Angeklagter wünscht sich Maßregelvollzug
Foto: dpa/David-Wolfgang Ebener

Bandenmäßige Geldautomatensprengungen und Einbrüche werden einem 29-jährigen Deutschen vorgeworfen, der sich am Montag vor dem Klever Landgericht verantworten musste. Die Staatsanwaltschaft wirft dem in Kempen geborenen Mann unter anderem vor, an der Sprengung eines Geldautomaten an der Moerser Franz-Haniel-Straße beteiligt gewesen zu sein. Die Tresortür des Automaten flog bis auf die andere Straßenseite und schlug dabei Kerben in den Asphalt.

Der Angeklagte soll laut Staatsanwaltschaft der Kopf einer dreiköpfigen Bande gewesen sein. Die anderen beiden Männer wurden deswegen im Oktober vergangenen Jahres zu Freiheitsstrafen verurteilt: Vier Jahre und drei Monate bekam ein 28-Jähriger, drei Jahre und drei Monate ein 20-Jähriger. Beide kommen aus dem Raum Krefeld, wo auch der nun angeklagte 29-Jährige lebte.

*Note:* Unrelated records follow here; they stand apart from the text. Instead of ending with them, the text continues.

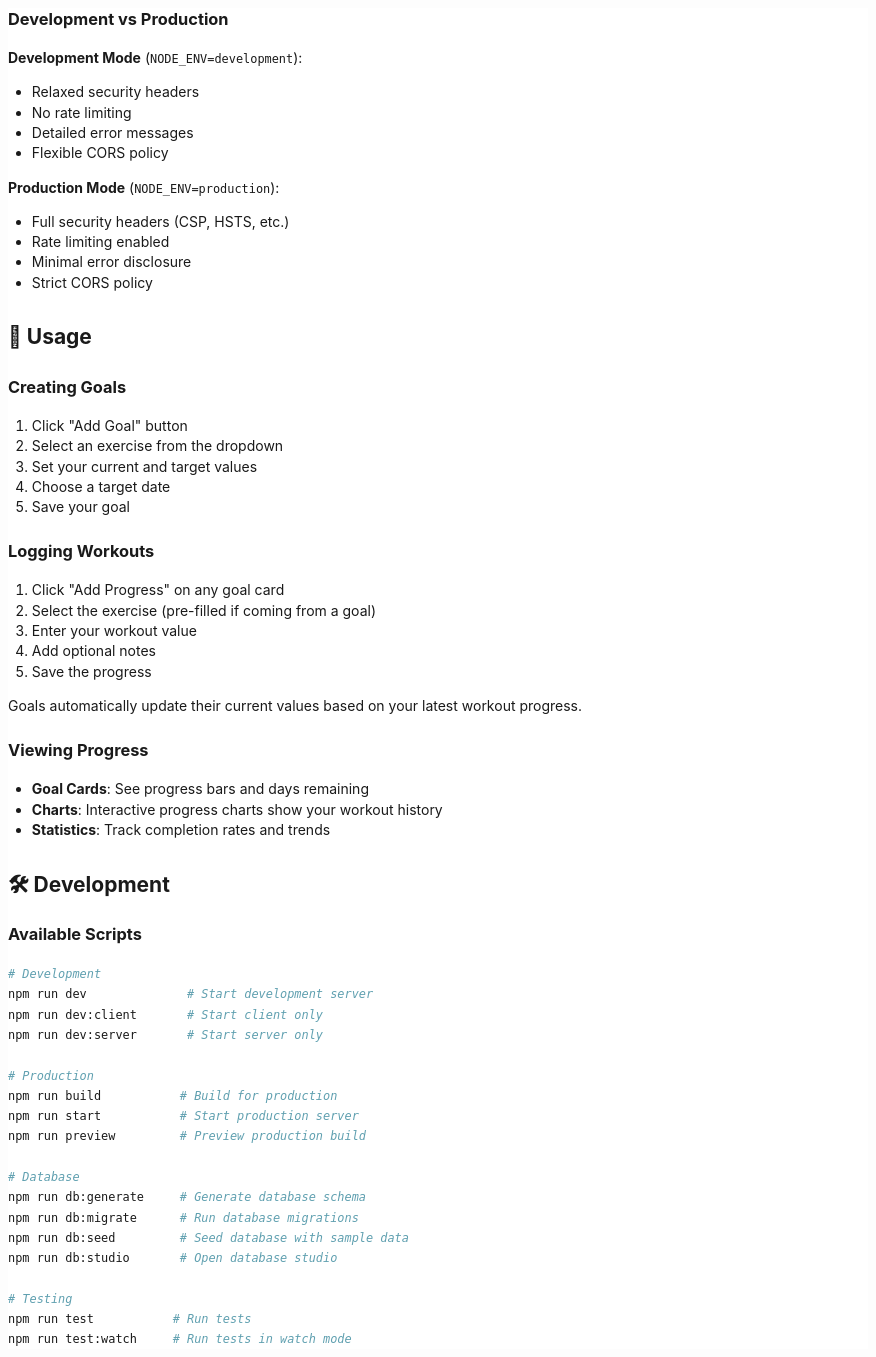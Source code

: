 ### Development vs Production

**Development Mode** (`NODE_ENV=development`):
- Relaxed security headers
- No rate limiting
- Detailed error messages
- Flexible CORS policy

**Production Mode** (`NODE_ENV=production`):
- Full security headers (CSP, HSTS, etc.)
- Rate limiting enabled
- Minimal error disclosure
- Strict CORS policy

## 🎯 Usage

### Creating Goals

1. Click "Add Goal" button
2. Select an exercise from the dropdown
3. Set your current and target values
4. Choose a target date
5. Save your goal

### Logging Workouts

1. Click "Add Progress" on any goal card
2. Select the exercise (pre-filled if coming from a goal)
3. Enter your workout value
4. Add optional notes
5. Save the progress

Goals automatically update their current values based on your latest workout progress.

### Viewing Progress

- **Goal Cards**: See progress bars and days remaining
- **Charts**: Interactive progress charts show your workout history
- **Statistics**: Track completion rates and trends

## 🛠️ Development

### Available Scripts

```bash
# Development
npm run dev              # Start development server
npm run dev:client       # Start client only
npm run dev:server       # Start server only

# Production
npm run build           # Build for production
npm run start           # Start production server
npm run preview         # Preview production build

# Database
npm run db:generate     # Generate database schema
npm run db:migrate      # Run database migrations
npm run db:seed         # Seed database with sample data
npm run db:studio       # Open database studio

# Testing
npm run test           # Run tests
npm run test:watch     # Run tests in watch mode
```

Der Angeklagte gab sich am Montag nicht wortkarg: Er ließ sich ausführlich zu seinem Lebenslauf und den Anklagevorwürfen ein, bat die Kammer zwischendurch gar, Notizen zu machen. Ein österreichischer Psychologe habe bei ihm das Asperger-Syndrom – eine Form des Autismus – festgestellt, so der Angeklagte. Außerdem sei er Drogenkonsument. Sein Verteidiger hatte zuvor bereits ein psychiatrisches Gutachten wegen des erklärten Konsums seines Mandanten beantragt.

Ein entscheidender Tag im Leben des Angeklagten: Der 24. Juli 2010, Tag der Loveparade-Katastrophe in Duisburg. „Das hat mein Leben zerrissen“, sagt er, ohne Genaueres dazu zu schildern. Danach habe er Straftaten begangen, um sich Drogen und Alkohol zu finanzieren. Er landete im Gefängnis, saß von 3,5 Jahren gut zwei Jahre ab.

Fachabiturient, Hochbau-Facharbeiter, Student in Aachen, Glücksspieler, Kellner im Bierkönig auf Mallorca und in Krefeld, Teilhaber eines Spielcafés – der Angeklagte präsentiert im Gerichtssaal eine bunte Biografie. Ein wiederkehrendes Motiv: die Drogen. Kokain, Speed, Alkohol – er wolle im Falle einer Verurteilung in den Maßregelvollzug, so der Angeklagte. „Wenn ich untherapiert entlassen werde, ist das für mich in Anführungszeichen ein Todesurteil.“ Dauerte der Maßregelvollzug länger als die erwartete Freiheitsstrafe, es wäre ihm egal, sagt er.

Auch zu den neun Anklagepunkten äußert sich der 29-Jährige detailliert: Er räumte vier Einbrüche ein, bestritt jedoch die Mitwirkung an Automatensprengungen – einschließlich der Sprengung am 14. Oktober 2018 in Moers. Er habe seinen Kumpels gleich klargemacht: „Ich sprenge überhaupt nichts.“

Wenngleich die Kammer das Ziel hatte, am Montag ein Urteil zu fällen, gab es Verzögerungen. Die Verteidigung beantragte die Ladung weiterer Zeugen. Der Prozess wird an einem neuen Termin fortgesetzt.